January 25, 1946

A long and fascinating letter comes from Dart today. The first part brings the news that his eyes have been determined to be badly sunburned and he’s been ordered to wear dark glasses for several days while outside. Additionally, he’s still slathered with tanic acid and jelly, unable to shower for fear his badly singed skin will peel away. He feels and looks disgusting.

His sleeping compartment has been reassigned. It’s better in that it has fewer men, more space and a larger locker. It’s worse because it’s adjacent to the diesel engine room and cannot escape the noise or vibration of the mighty engines. It’s also a public thoroughfare and home of the post office. He mentions that a huge load of mail came to the ship today, but none for him.

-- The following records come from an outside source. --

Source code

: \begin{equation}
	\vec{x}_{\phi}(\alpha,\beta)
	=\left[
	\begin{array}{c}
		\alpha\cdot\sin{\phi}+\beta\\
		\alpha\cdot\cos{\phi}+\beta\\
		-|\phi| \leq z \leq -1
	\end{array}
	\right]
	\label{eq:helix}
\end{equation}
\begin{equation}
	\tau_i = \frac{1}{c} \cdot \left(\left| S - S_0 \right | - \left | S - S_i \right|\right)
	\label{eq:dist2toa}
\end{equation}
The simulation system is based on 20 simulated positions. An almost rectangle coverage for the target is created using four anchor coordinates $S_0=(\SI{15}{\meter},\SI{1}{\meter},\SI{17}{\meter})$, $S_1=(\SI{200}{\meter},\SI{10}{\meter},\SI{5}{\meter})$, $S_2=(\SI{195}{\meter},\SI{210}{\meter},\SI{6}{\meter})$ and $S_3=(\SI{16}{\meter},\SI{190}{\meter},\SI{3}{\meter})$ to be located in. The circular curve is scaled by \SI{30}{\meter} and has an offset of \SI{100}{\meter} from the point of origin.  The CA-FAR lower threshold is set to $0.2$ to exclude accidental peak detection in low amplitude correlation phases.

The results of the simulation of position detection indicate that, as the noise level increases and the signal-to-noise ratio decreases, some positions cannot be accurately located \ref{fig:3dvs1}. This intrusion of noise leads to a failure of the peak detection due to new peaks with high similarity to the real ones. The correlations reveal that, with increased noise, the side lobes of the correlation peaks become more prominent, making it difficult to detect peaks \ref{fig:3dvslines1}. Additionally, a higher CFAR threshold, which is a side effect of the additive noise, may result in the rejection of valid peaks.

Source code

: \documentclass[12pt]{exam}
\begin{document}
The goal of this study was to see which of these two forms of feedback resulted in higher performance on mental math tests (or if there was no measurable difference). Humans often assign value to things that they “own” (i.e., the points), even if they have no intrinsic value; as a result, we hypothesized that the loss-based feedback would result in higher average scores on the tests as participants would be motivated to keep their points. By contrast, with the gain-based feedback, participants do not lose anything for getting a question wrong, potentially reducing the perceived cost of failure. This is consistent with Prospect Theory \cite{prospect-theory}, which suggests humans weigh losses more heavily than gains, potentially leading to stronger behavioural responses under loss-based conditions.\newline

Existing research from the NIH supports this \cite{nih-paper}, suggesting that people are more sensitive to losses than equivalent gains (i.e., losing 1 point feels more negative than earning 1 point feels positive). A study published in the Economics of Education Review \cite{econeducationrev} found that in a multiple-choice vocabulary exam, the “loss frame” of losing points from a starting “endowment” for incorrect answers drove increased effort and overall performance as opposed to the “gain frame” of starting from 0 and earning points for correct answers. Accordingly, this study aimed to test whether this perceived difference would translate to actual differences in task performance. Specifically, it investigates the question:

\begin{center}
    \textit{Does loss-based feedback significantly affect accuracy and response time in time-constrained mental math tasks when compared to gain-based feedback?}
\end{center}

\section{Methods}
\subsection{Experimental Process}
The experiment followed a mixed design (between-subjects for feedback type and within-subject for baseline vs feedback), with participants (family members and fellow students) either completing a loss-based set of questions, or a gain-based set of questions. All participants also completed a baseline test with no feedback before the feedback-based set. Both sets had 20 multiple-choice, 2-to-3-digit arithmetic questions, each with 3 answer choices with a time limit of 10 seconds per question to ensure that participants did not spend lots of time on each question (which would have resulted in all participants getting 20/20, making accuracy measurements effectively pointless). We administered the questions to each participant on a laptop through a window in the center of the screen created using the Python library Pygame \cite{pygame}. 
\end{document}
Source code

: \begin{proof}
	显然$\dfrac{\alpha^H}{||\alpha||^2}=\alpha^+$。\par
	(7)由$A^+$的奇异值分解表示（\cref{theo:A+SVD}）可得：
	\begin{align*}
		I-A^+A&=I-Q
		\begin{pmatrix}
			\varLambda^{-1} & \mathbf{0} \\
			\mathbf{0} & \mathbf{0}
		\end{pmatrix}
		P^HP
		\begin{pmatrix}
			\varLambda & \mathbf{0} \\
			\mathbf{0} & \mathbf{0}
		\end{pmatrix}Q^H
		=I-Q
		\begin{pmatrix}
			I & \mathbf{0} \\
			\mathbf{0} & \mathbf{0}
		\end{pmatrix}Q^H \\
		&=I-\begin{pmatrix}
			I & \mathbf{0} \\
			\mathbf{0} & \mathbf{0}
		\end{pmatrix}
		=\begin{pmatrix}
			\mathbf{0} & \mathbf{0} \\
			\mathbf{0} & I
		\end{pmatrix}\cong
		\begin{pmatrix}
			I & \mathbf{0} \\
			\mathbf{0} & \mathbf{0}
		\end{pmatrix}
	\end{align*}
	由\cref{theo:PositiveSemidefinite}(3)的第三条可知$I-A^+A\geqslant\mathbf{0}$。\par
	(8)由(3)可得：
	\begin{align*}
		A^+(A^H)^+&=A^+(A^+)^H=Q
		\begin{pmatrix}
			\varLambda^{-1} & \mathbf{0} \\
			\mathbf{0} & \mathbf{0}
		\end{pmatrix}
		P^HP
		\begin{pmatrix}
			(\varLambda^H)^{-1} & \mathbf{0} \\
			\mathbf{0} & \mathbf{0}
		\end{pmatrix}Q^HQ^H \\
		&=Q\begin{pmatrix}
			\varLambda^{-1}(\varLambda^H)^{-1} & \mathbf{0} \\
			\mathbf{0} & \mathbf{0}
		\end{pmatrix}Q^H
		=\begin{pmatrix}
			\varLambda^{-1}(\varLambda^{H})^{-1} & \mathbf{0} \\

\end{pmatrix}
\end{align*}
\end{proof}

Then he begins the tale of his liberty in Colon. Near the mouth of the Canal Zone is a double city. The American side is called Cristobal – Panama Canal Zone. The Panamanian side is called Colon, Panama. It was the latter that played host to Dart and some buddies during their brief visit.

He describes the beautiful approach to the city by ship through green waters. All of the buildings a brilliant white with tile roofs that match the water. They are primarily made of open porches, screens and louvered windows and are surrounded by lush tropical gardens and white driveways. “The Navy and Army bases are so perfectly laid out and so well maintained that they look like drawings in Fortune.  … The white heat of the sun makes the whole scene shimmer with little wrinkles. The heat is oppressive. The slightest exertion makes beads and streams of perspiration. Walking from the shade into the light is like stepping into an oven full of baking bread, like walking on an electric hotplate.”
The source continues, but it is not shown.